> ACTION ITEM
Each line of the entries below that holds "leftarrow" is needed, copied in full.

(Excerpts from a dataset)

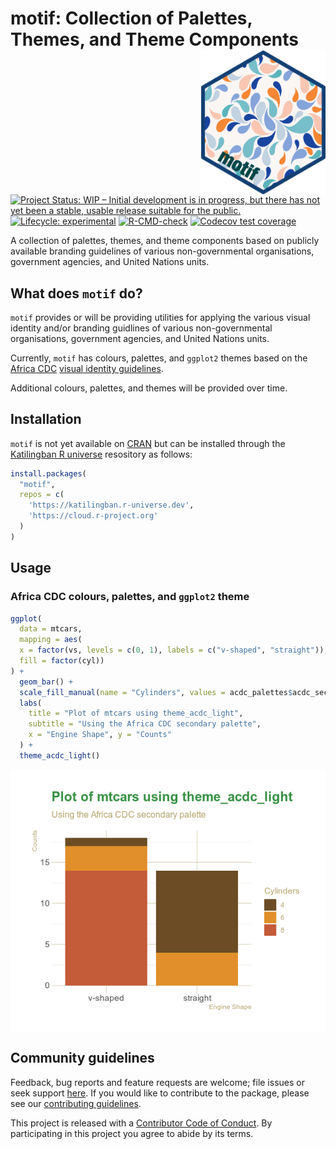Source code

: 
<!-- README.md is generated from README.Rmd. Please edit that file -->

# motif: Collection of Palettes, Themes, and Theme Components <img src="man/figures/logo.png" width="200" align="right" />

<!-- badges: start -->

[![Project Status: WIP – Initial development is in progress, but there
has not yet been a stable, usable release suitable for the
public.](https://www.repostatus.org/badges/latest/wip.svg)](https://www.repostatus.org/#wip)
[![Lifecycle:
experimental](https://img.shields.io/badge/lifecycle-experimental-orange.svg)](https://lifecycle.r-lib.org/articles/stages.html#experimental)
[![R-CMD-check](https://github.com/katilingban/motif/actions/workflows/R-CMD-check.yaml/badge.svg)](https://github.com/katilingban/motif/actions/workflows/R-CMD-check.yaml)
[![Codecov test
coverage](https://codecov.io/gh/katilingban/motif/branch/main/graph/badge.svg)](https://app.codecov.io/gh/katilingban/motif?branch=main)
<!-- badges: end -->

A collection of palettes, themes, and theme components based on publicly
available branding guidelines of various non-governmental organisations,
government agencies, and United Nations units.

## What does `motif` do?

`motif` provides or will be providing utilities for applying the various
visual identity and/or branding guidlines of various non-governmental
organisations, government agencies, and United Nations units.

Currently, `motif` has colours, palettes, and `ggplot2` themes based on
the [Africa CDC](https://africacdc.org/) [visual identity
guidelines](https://africacdc.org/download/visual-identity-africa-cdc-branding-guide/).

Additional colours, palettes, and themes will be provided over time.

## Installation

`motif` is not yet available on [CRAN](https://cran.r-project.org) but
can be installed through the [Katilingban R
universe](https://katilingban.r-universe.dev) resository as follows:

``` r
install.packages(
  "motif", 
  repos = c(
    'https://katilingban.r-universe.dev', 
    'https://cloud.r-project.org'
  )
)
```

## Usage

### Africa CDC colours, palettes, and `ggplot2` theme

``` r
ggplot(
  data = mtcars,
  mapping = aes(
  x = factor(vs, levels = c(0, 1), labels = c("v-shaped", "straight")),
  fill = factor(cyl))
) +
  geom_bar() +
  scale_fill_manual(name = "Cylinders", values = acdc_palettes$acdc_secondary) +
  labs(
    title = "Plot of mtcars using theme_acdc_light",
    subtitle = "Using the Africa CDC secondary palette",
    x = "Engine Shape", y = "Counts"
  ) +
  theme_acdc_light()
```

<img src="man/figures/README-mtcars-acdc-1.png" style="display: block; margin: auto;" />

## Community guidelines

Feedback, bug reports and feature requests are welcome; file issues or
seek support [here](https://github.com/katilingban/motif/issues). If you
would like to contribute to the package, please see our [contributing
guidelines](https://katilingban.io/motif/CONTRIBUTING.html).

This project is released with a [Contributor Code of
Conduct](https://katilingban.io/motif/CODE_OF_CONDUCT.html). By
participating in this project you agree to abide by its terms.
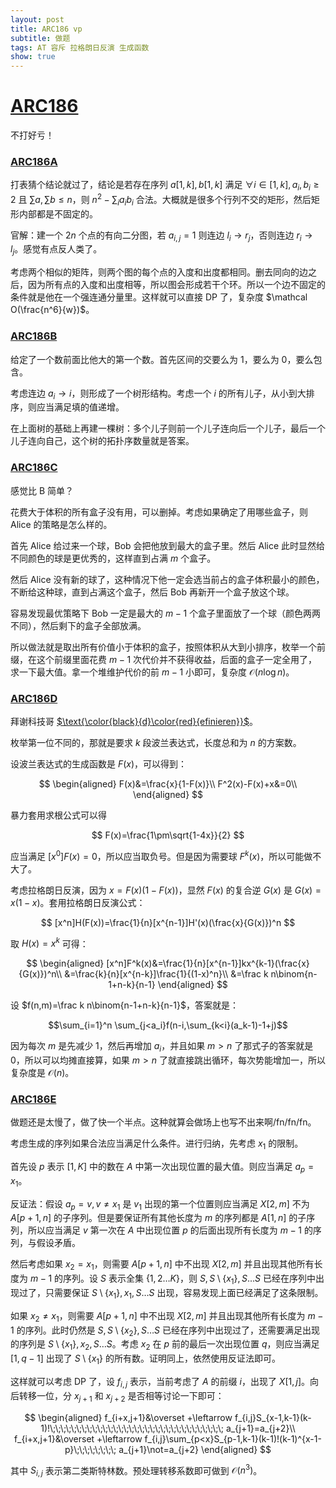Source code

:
 ```yaml
---
layout: post
title: ARC186 vp
subtitle: 做题
tags: AT 容斥 拉格朗日反演 生成函数 
show: true
---
```


# [ARC186](https://atcoder.jp/contests/arc186)

不打好亏！

### [ARC186A](https://atcoder.jp/contests/arc186/tasks/arc186_a)

打表猜个结论就过了，结论是若存在序列 $a[1,k],b[1,k]$ 满足 $\forall i\in[1,k],a_i,b_i\geq 2$ 且 $\sum a,\sum b\leq n$，则 $n^2-\sum_{i}a_ib_i$ 合法。大概就是很多个行列不交的矩形，然后矩形内部都是不固定的。

官解：建一个 $2n$ 个点的有向二分图，若 $a_{i,j}=1$ 则连边 $l_i\rightarrow r_j$，否则连边 $r_i\rightarrow l_j$。感觉有点反人类了。

考虑两个相似的矩阵，则两个图的每个点的入度和出度都相同。删去同向的边之后，因为所有点的入度和出度相等，所以图会形成若干个环。所以一个边不固定的条件就是他在一个强连通分量里。这样就可以直接 DP 了，复杂度 $\mathcal O(\frac{n^6}{w})$。

### [ARC186B](https://atcoder.jp/contests/arc186/tasks/arc186_b)

给定了一个数前面比他大的第一个数。首先区间的交要么为 $1$，要么为 $0$，要么包含。

考虑连边 $a_i\rightarrow i$，则形成了一个树形结构。考虑一个 $i$ 的所有儿子，从小到大排序，则应当满足填的值递增。

在上面树的基础上再建一棵树：多个儿子则前一个儿子连向后一个儿子，最后一个儿子连向自己，这个树的拓扑序数量就是答案。

### [ARC186C](https://atcoder.jp/contests/arc186/tasks/arc186_c)

感觉比 B 简单？

花费大于体积的所有盒子没有用，可以删掉。考虑如果确定了用哪些盒子，则 Alice 的策略是怎么样的。

首先 Alice 给过来一个球，Bob 会把他放到最大的盒子里。然后 Alice 此时显然给不同颜色的球是更优秀的，这样直到占满 $m$ 个盒子。

然后 Alice 没有新的球了，这种情况下他一定会选当前占的盒子体积最小的颜色，不断给这种球，直到占满这个盒子，然后 Bob 再新开一个盒子放这个球。

容易发现最优策略下 Bob 一定是最大的 $m-1$ 个盒子里面放了一个球（颜色两两不同），然后剩下的盒子全部放满。

所以做法就是取出所有价值小于体积的盒子，按照体积从大到小排序，枚举一个前缀，在这个前缀里面花费 $m-1$ 次代价并不获得收益，后面的盒子一定全用了，求一下最大值。拿一个堆维护代价的前 $m-1$ 小即可，复杂度 $\mathcal O(n\log n)$。

### [ARC186D](https://atcoder.jp/contests/arc186/tasks/arc186_d)

拜谢科技哥 [$\text{\color{black}{d}\color{red}{efinieren}}$](https://www.luogu.com.cn/user/432948)。

枚举第一位不同的，那就是要求 $k$ 段波兰表达式，长度总和为 $n$ 的方案数。

设波兰表达式的生成函数是 $F(x)$，可以得到：

$$
\begin{aligned}
F(x)&=\frac{x}{1-F(x)}\\
F^2(x)-F(x)+x&=0\\
\end{aligned}
$$

暴力套用求根公式可以得

$$
F(x)=\frac{1\pm\sqrt{1-4x}}{2}
$$

应当满足 $[x^0]F(x)=0$，所以应当取负号。但是因为需要球 $F^k(x)$，所以可能做不大了。

考虑拉格朗日反演，因为 $x=F(x)(1-F(x))$，显然 $F(x)$ 的复合逆 $G(x)$ 是 $G(x)=x(1-x)$。套用拉格朗日反演公式：

$$
[x^n]H(F(x))=\frac{1}{n}[x^{n-1}]H'(x)(\frac{x}{G(x)})^n
$$

取 $H(x)=x^k$ 可得：

$$
\begin{aligned}
[x^n]F^k(x)&=\frac{1}{n}[x^{n-1}]kx^{k-1}(\frac{x}{G(x)})^n\\
&=\frac{k}{n}[x^{n-k}]\frac{1}{(1-x)^n}\\
&=\frac k n\binom{n-1+n-k}{n-1}
\end{aligned}
$$

设 $f(n,m)=\frac k n\binom{n-1+n-k}{n-1}$，答案就是：

$$\sum_{i=1}^n \sum_{j<a_i}f(n-i,\sum_{k<i}(a_k-1)-1+j)$$

因为每次 $m$ 是先减少 $1$，然后再增加 $a_i$，并且如果 $m>n$ 了那式子的答案就是 $0$，所以可以均摊直接算，如果 $m>n$ 了就直接跳出循环，每次势能增加一，所以复杂度是 $\mathcal O(n)$。

### [ARC186E](https://atcoder.jp/contests/arc186/tasks/arc186_e)

做题还是太慢了，做了快一个半点。这种就算会做场上也写不出来啊/fn/fn/fn。

考虑生成的序列如果合法应当满足什么条件。进行归纳，先考虑 $x_1$ 的限制。

首先设 $p$ 表示 $[1,K]$ 中的数在 $A$ 中第一次出现位置的最大值。则应当满足 $a_p=x_1$。

反证法：假设 $a_p=v,v\not=x_1$ 是 $v_1$ 出现的第一个位置则应当满足 $X[2,m]$ 不为 $A[p+1,n]$ 的子序列。但是要保证所有其他长度为 $m$ 的序列都是 $A[1,n]$ 的子序列，所以应当满足 $v$ 第一次在 $A$ 中出现位置 $p$ 的后面出现所有长度为 $m-1$ 的序列，与假设矛盾。

然后考虑如果 $x_2=x_1$，则需要 $A[p+1,n]$ 中不出现 $X[2,m]$ 并且出现其他所有长度为 $m-1$ 的序列。设 $S$ 表示全集 $\{1,2\dots K\}$，则 $S,S\setminus\{x_1\},S\dots S$ 已经在序列中出现过了，只需要保证 $S\setminus \{x_1\},x_1,S\dots S$ 出现，容易发现上面已经满足了这条限制。

如果 $x_2\not=x_1$，则需要 $A[p+1,n]$ 中不出现 $X[2,m]$ 并且出现其他所有长度为 $m-1$ 的序列。此时仍然是 $S,S\setminus\{x_2\},S\dots S$ 已经在序列中出现过了，还需要满足出现的序列是 $S\setminus\{x_1\},x_2,S\dots S$。考虑 $x_2$ 在 $p$ 前的最后一次出现位置 $q$，则应当满足 $[1,q-1]$ 出现了 $S\setminus \{x_1\}$ 的所有数。证明同上，依然使用反证法即可。

这样就可以考虑 DP 了，设 $f_{i,j}$ 表示，当前考虑了 $A$ 的前缀 $i$，出现了 $X[1,j]$。向后转移一位，分 $x_{j+1}$ 和 $x_{j+2}$ 是否相等讨论一下即可：

$$
\begin{aligned}
f_{i+x,j+1}&\overset +\leftarrow f_{i,j}S_{x-1,k-1}(k-1)!\;\;\;\;\;\;\;\;\;\;\;\;\;\;\;\;\;\;\;\;\;\;\;\;\;\;\;\;\;\;\;\;\; a_{j+1}=a_{j+2}\\
f_{i+x,j+1}&\overset +\leftarrow f_{i,j}\sum_{p<x}S_{p-1,k-1}(k-1)!(k-1)^{x-1-p}\;\;\;\;\;\;\;\; a_{j+1}\not=a_{j+2}
\end{aligned}
$$

其中 $S_{i,j}$ 表示第二类斯特林数。预处理转移系数即可做到 $\mathcal O(n^3)$。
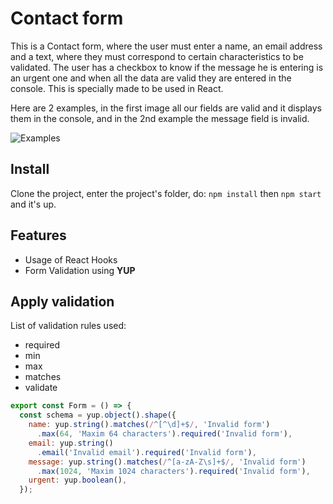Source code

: # Contact form

This is a Contact form, where the user must enter a name, an email address and a text, where they must correspond to certain characteristics to be validated. The user has a checkbox to know if the message he is entering is an urgent one and when all the data are valid they are entered in the console. This is specially made to be used in React.

Here are 2 examples, in the first image all our fields are valid and it displays them in the console, and in the 2nd example the message field is invalid.

![Examples](https://user-images.githubusercontent.com/91980199/235313048-8c57e5bf-c59e-407a-a247-659b199234d5.png)





## Install
Clone the project, enter the project's folder, do: ```npm install``` then ```npm start``` and it's up.

## Features
* Usage of React Hooks
* Form Validation using **YUP**

## Apply validation
List of validation rules used:
* required
* min
* max
* matches
* validate

```javascript
export const Form = () => {
  const schema = yup.object().shape({
    name: yup.string().matches(/^[^\d]+$/, 'Invalid form')
      .max(64, 'Maxim 64 characters').required('Invalid form'),
    email: yup.string()
      .email('Invalid email').required('Invalid form'),
    message: yup.string().matches(/^[a-zA-Z\s]+$/, 'Invalid form')
      .max(1024, 'Maxim 1024 characters').required('Invalid form'),
    urgent: yup.boolean(),
  });
```

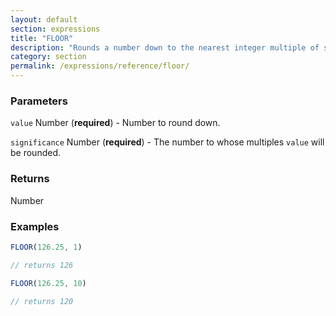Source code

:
 ```yaml
---
layout: default
section: expressions
title: "FLOOR"
description: "Rounds a number down to the nearest integer multiple of specified significance."
category: section
permalink: /expressions/reference/floor/
---
```


### Parameters

`value` Number (__required__) - Number to round down.

`significance` Number (__required__) - The number to whose multiples `value` will be rounded.

### Returns

Number

### Examples

```js
FLOOR(126.25, 1)

// returns 126
```


```js
FLOOR(126.25, 10)

// returns 120
```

> WRITTEN RESPONSE
f_{i+x,j+1}&\overset +\leftarrow f_{i,j}S_{x-1,k-1}(k-1)!\;\;\;\;\;\;\;\;\;\;\;\;\;\;\;\;\;\;\;\;\;\;\;\;\;\;\;\;\;\;\;\;\; a_{j+1}=a_{j+2}\\
f_{i+x,j+1}&\overset +\leftarrow f_{i,j}\sum_{p<x}S_{p-1,k-1}(k-1)!(k-1)^{x-1-p}\;\;\;\;\;\;\;\; a_{j+1}\not=a_{j+2}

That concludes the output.